- I haven’t seen second-round inflation effects emerge
- But that is not to say that they don’t exist
- Any Iran peace deal is bound to be a factor in interest rate decision
- Although, it is unlikely to clearly indicate a return to pre-war circumstances
- Market assumptions on rate path indicate in part that they understand our determination to maintain price stability
- Don’t think we are beyond averse scenario presented during the March meeting
- I anticipate we will be presented with new scenarios in June
These are very much just some token remarks by Makhlouf. While the ECB seems almost certain to raise interest rates over the next two quarters, policymakers are trying to sell it as more of an insurance move rather than one that is necessary to outright battle against second-round effects from inflation.

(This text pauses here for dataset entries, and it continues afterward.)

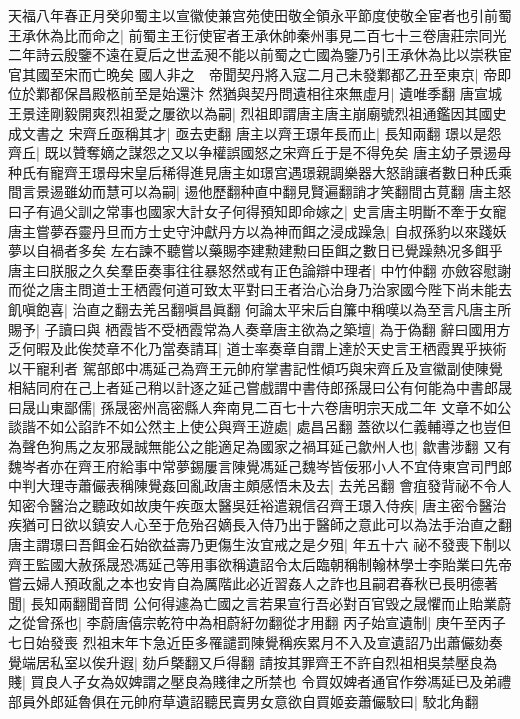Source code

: 天福八年春正月癸卯蜀主以宣徽使兼宫苑使田敬全領永平節度使敬全宦者也引前蜀王承休為比而命之|{
	前蜀主王衍使宦者王承休帥秦州事見二百七十三卷唐莊宗同光二年詩云殷鑒不遠在夏后之世孟昶不能以前蜀之亡國為鑒乃引王承休為比以崇秩宦官其國至宋而亡晩矣}
國人非之　帝聞契丹將入寇二月己未發鄴都乙丑至東京|{
	帝即位於鄴都保昌殿柩前至是始還汴}
然猶與契丹問遺相往來無虛月|{
	遺唯季翻}
唐宣城王景逹剛毅開爽烈祖愛之屢欲以為嗣|{
	烈祖即謂唐主唐主崩廟號烈祖通鑑因其國史成文書之}
宋齊丘亟稱其才|{
	亟去吏翻}
唐主以齊王璟年長而止|{
	長知兩翻}
璟以是怨齊丘|{
	既以贊奪嫡之謀怨之又以争權誤國怒之宋齊丘于是不得免矣}
唐主幼子景逷母种氏有寵齊王璟母宋皇后稀得進見唐主如璟宫遇璟親調樂器大怒誚讓者數日种氏乘間言景逷雖幼而慧可以為嗣|{
	逷他歷翻种直中翻見賢遍翻誚才笑翻間古莧翻}
唐主怒曰子有過父訓之常事也國家大計女子何得預知即命嫁之|{
	史言唐主明斷不牽于女寵}
唐主嘗夢吞靈丹旦而方士史守沖獻丹方以為神而餌之浸成躁急|{
	自叔孫豹以來踐妖夢以自禍者多矣}
左右諫不聽嘗以藥賜李建勲建勲曰臣餌之數日已覺躁熱况多餌乎唐主曰朕服之久矣羣臣奏事往往暴怒然或有正色論辯中理者|{
	中竹仲翻}
亦斂容慰謝而從之唐主問道士王栖霞何道可致太平對曰王者治心治身乃治家國今陛下尚未能去飢嗔飽喜|{
	治直之翻去羌呂翻嗔昌眞翻}
何論太平宋后自簾中稱嘆以為至言凡唐主所賜予|{
	子讀曰與}
栖霞皆不受栖霞常為人奏章唐主欲為之築壇|{
	為于偽翻}
辭曰國用方乏何暇及此俟焚章不化乃當奏請耳|{
	道士率奏章自謂上達於天史言王栖霞異乎挾術以干寵利者}
駕部郎中馮延己為齊王元帥府掌書記性傾巧與宋齊丘及宣徽副使陳覺相結同府在己上者延己稍以計逐之延己嘗戲謂中書侍郎孫晟曰公有何能為中書郎晟曰晟山東鄙儒|{
	孫晟密州高密縣人奔南見二百七十六卷唐明宗天成二年}
文章不如公談諧不如公諂詐不如公然主上使公與齊王遊處|{
	處昌呂翻}
蓋欲以仁義輔導之也豈但為聲色狗馬之友邪晟誠無能公之能適足為國家之禍耳延己歙州人也|{
	歙書涉翻}
又有魏岑者亦在齊王府給事中常夢錫屢言陳覺馮延己魏岑皆佞邪小人不宜侍東宫司門郎中判大理寺蕭儼表稱陳覺姦回亂政唐主頗感悟未及去|{
	去羌呂翻}
會疽發背祕不令人知密令醫治之聽政如故庚午疾亟太醫吳廷裕遣親信召齊王璟入侍疾|{
	唐主密令醫治疾猶可日欲以鎮安人心至于危殆召嫡長入侍乃出于醫師之意此可以為法手治直之翻}
唐主謂璟曰吾餌金石始欲益壽乃更傷生汝宜戒之是夕殂|{
	年五十六}
祕不發喪下制以齊王監國大赦孫晟恐馮延己等用事欲稱遺詔令太后臨朝稱制翰林學士李貽業曰先帝嘗云婦人預政亂之本也安肯自為厲階此必近習姦人之詐也且嗣君春秋已長明德著聞|{
	長知兩翻聞音問}
公何得遽為亡國之言若果宣行吾必對百官毁之晟懼而止貽業蔚之從曾孫也|{
	李蔚唐僖宗乾符中為相蔚紆勿翻從才用翻}
丙子始宣遺制|{
	庚午至丙子七日始發喪}
烈祖末年卞急近臣多罹譴罰陳覺稱疾累月不入及宣遺詔乃出蕭儼劾奏覺端居私室以俟升遐|{
	劾戶槩翻又戶得翻}
請按其罪齊王不許自烈祖相吳禁壓良為賤|{
	買良人子女為奴婢謂之壓良為賤律之所禁也}
令買奴婢者通官作劵馮延已及弟禮部員外郎延魯俱在元帥府草遺詔聽民賣男女意欲自買姬妾蕭儼駮曰|{
	駮北角翻}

The issue with any rate hikes that the ECB will be delivering from hereon is that even with 50 bps of rate hikes from the current level, it only pushes interest rates to marginally restrictive territory. That at least according to their own definition of where the neutral zone should be. Is that really enough to bring down the stronger inflation pressures that are coming?
And if these coming rate hikes are merely a platform to build on, it is basically a roundabout way of saying that they lowered interest rates too much before even allowing for the inflation outlook to settle before this war started. I guess you can’t always win them all but they definitely dug themselves into this hole.